= WHAT YOU ARE ASKED TO DO =
Print the data below exactly, but only the lines from the one containing "für die Serversuche" down to the one containing "Alle Protokolbefehle können", inclusive.
[LISTED ENTRIES Boundary: Start]
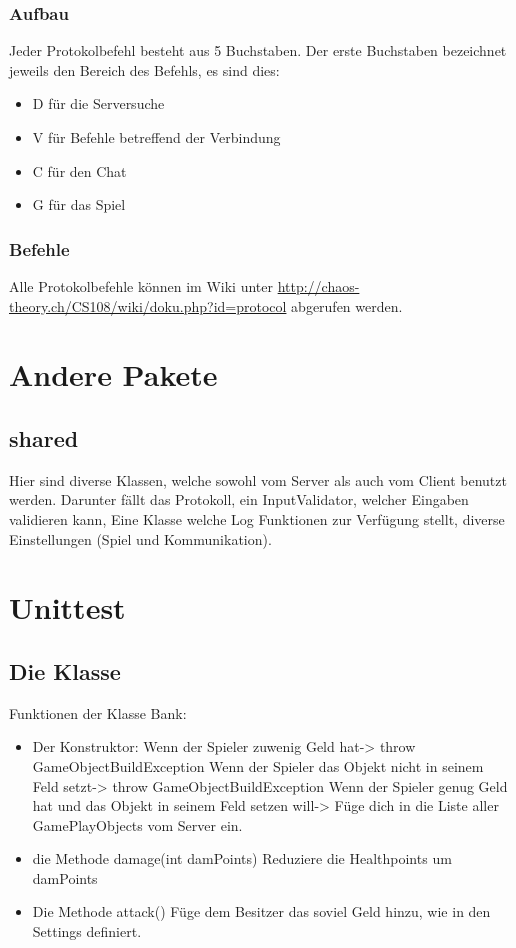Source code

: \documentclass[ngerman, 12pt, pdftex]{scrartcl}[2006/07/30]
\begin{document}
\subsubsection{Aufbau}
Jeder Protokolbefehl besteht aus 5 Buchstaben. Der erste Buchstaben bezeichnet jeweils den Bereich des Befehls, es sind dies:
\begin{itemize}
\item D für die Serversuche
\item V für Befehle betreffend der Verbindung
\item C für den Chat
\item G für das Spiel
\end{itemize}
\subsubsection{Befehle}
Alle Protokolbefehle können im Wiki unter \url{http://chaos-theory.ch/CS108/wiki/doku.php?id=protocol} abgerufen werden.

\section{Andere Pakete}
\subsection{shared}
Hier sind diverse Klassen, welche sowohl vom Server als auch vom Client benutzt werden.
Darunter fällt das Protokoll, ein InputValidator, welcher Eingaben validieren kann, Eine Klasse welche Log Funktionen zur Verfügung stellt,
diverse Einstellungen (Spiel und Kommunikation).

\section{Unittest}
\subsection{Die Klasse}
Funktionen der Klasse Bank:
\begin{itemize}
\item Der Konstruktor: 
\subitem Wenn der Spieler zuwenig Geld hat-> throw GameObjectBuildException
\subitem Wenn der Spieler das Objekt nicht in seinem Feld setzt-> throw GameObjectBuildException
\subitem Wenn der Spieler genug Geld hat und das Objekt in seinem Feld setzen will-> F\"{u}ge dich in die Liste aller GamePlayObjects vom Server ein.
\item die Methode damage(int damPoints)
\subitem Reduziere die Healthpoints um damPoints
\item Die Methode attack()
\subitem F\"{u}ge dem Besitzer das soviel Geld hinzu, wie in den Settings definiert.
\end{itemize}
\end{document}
[LISTED ENTRIES Boundary: End]
[LISTED ENTRIES Boundary: Start]
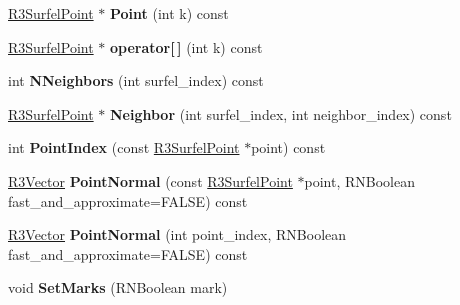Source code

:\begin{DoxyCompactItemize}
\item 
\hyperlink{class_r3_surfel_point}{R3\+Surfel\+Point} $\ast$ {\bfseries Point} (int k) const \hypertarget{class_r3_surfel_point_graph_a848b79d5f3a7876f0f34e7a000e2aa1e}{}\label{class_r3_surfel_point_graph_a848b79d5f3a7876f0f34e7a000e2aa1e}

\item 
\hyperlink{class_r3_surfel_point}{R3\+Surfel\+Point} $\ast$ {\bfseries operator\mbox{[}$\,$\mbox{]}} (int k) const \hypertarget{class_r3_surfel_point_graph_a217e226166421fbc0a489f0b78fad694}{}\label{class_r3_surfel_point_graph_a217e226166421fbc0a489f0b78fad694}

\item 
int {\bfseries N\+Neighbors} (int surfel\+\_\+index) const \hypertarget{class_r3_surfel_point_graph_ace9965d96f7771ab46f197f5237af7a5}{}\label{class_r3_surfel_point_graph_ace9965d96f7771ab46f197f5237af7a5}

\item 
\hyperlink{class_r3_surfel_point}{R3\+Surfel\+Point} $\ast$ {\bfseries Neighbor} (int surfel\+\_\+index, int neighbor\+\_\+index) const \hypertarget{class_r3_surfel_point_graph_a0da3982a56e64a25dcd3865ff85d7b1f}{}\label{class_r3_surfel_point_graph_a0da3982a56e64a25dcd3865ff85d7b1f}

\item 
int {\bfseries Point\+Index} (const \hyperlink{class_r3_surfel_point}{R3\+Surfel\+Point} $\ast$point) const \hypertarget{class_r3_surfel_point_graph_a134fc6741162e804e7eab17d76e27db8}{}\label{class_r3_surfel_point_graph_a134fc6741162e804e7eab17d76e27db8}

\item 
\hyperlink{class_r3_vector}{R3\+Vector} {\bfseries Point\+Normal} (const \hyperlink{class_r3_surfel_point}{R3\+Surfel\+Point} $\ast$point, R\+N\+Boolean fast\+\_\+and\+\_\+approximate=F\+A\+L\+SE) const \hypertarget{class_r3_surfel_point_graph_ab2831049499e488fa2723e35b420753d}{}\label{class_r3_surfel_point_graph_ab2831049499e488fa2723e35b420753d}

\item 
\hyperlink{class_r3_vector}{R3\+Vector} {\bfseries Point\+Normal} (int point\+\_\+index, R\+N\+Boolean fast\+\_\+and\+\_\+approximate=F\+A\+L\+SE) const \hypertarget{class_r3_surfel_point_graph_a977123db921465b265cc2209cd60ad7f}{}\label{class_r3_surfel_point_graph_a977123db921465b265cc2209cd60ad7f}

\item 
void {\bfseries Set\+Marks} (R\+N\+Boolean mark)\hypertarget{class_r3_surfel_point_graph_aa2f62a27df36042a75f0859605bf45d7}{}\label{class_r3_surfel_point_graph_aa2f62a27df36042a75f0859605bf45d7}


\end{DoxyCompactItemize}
[LISTED ENTRIES Boundary: End]
= REPLY =
\item D für die Serversuche
\item V für Befehle betreffend der Verbindung
\item C für den Chat
\item G für das Spiel
\end{itemize}
\subsubsection{Befehle}
Alle Protokolbefehle können im Wiki unter \url{http://chaos-theory.ch/CS108/wiki/doku.php?id=protocol} abgerufen werden.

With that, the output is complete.